En janvier, je vous avais présenté une partie de l’œuvre d’Albrecht Dürer. Nous avions pu découvrir ou redécouvrir les autoportraits, l’Apocalypse, Saint Jérôme dans sa cellule et le lièvre.
Aujourd’hui je vous propose de regarder ensemble trois autres œuvres du même artiste.
Mélencolia I. C’est la gravure la plus énigmatique du maître, l’une des plus connues. Beaucoup d’encre et de salive ont coulé pour tenter d’expliquer cette étonnante composition.
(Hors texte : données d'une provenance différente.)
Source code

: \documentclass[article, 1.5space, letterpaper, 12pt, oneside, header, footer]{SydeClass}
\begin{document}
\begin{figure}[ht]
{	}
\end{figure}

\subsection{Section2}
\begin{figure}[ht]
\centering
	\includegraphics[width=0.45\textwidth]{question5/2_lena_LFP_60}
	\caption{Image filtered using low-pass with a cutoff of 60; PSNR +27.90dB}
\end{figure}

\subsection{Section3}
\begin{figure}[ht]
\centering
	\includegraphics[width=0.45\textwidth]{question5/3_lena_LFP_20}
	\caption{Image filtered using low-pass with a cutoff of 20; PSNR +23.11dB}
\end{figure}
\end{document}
Datant de 1514, on y voit un ange se morfondant, un putto fébrile, un lévrier endormi ainsi qu’une chauve-souris dont les ailes portent le titre de la gravure. Voilà pour les êtres vivants. Pour le reste, il y a une quantité impressionnante d’objet, tout aussi symbolique et « polysémique » j’oserai dire les uns que les autres : un carré magique, un sablier, un polyèdre, une roue de meunier, un rabot, une sphère, une échelle, un compas, des clés et des clous…
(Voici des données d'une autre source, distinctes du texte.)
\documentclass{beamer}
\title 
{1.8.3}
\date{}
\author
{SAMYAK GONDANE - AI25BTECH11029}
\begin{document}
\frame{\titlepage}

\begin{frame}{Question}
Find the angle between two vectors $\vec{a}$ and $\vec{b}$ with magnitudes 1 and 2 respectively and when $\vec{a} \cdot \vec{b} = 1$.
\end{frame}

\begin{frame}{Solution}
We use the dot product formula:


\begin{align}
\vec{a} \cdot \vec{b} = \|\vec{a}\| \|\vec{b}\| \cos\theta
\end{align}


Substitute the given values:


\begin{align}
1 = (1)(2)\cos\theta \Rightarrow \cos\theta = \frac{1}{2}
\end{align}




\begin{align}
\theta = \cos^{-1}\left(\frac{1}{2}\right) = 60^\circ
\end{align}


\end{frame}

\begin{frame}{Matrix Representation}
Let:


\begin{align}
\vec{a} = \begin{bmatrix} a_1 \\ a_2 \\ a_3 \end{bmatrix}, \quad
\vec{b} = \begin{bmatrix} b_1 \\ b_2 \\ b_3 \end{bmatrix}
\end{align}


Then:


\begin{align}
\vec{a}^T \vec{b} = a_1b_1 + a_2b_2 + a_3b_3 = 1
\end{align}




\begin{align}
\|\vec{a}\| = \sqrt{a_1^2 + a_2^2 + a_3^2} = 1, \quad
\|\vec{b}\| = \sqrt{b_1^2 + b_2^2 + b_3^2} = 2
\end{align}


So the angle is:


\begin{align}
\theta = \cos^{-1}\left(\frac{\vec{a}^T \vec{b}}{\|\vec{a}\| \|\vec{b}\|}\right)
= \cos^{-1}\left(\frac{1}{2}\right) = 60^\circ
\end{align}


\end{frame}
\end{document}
Qu’a voulu dire Dürer ? Chacun y va de son interprétation, tant l’œuvre est riche en sens, à commencer par le titre. Je reprendrai la vision d’Erwin Panofsky qui voit en cette gravure la vision de l’artiste sur son œuvre propre. D’après lui, le talent vient à la fois du savoir théorique, notamment la géométrie et d’une habileté pratique. Mélencolia personnifie la connaissance théorique qui pense mais ne peut agir. Le putti ignorant personnifie l’habileté pratique. Ces deux aspects étant désunis, il en résulte, pessimisme et impuissance créatrice, d’où une mélancolie remise au goût du jour par les néo-platoniciens et notamment Marsile Ficin ; le mélancolique marchant entre les deux abîmes de la folie et de la stupidité ne peut, pour survivre que trouver un équilibre parfait, à même de susciter une œuvre d’art elle-même parfaite. Au-delà de ces développements théoriques, sachons admirer la beauté plastique, l’extrême finesse du trait et la profondeur signifiante de cette œuvre.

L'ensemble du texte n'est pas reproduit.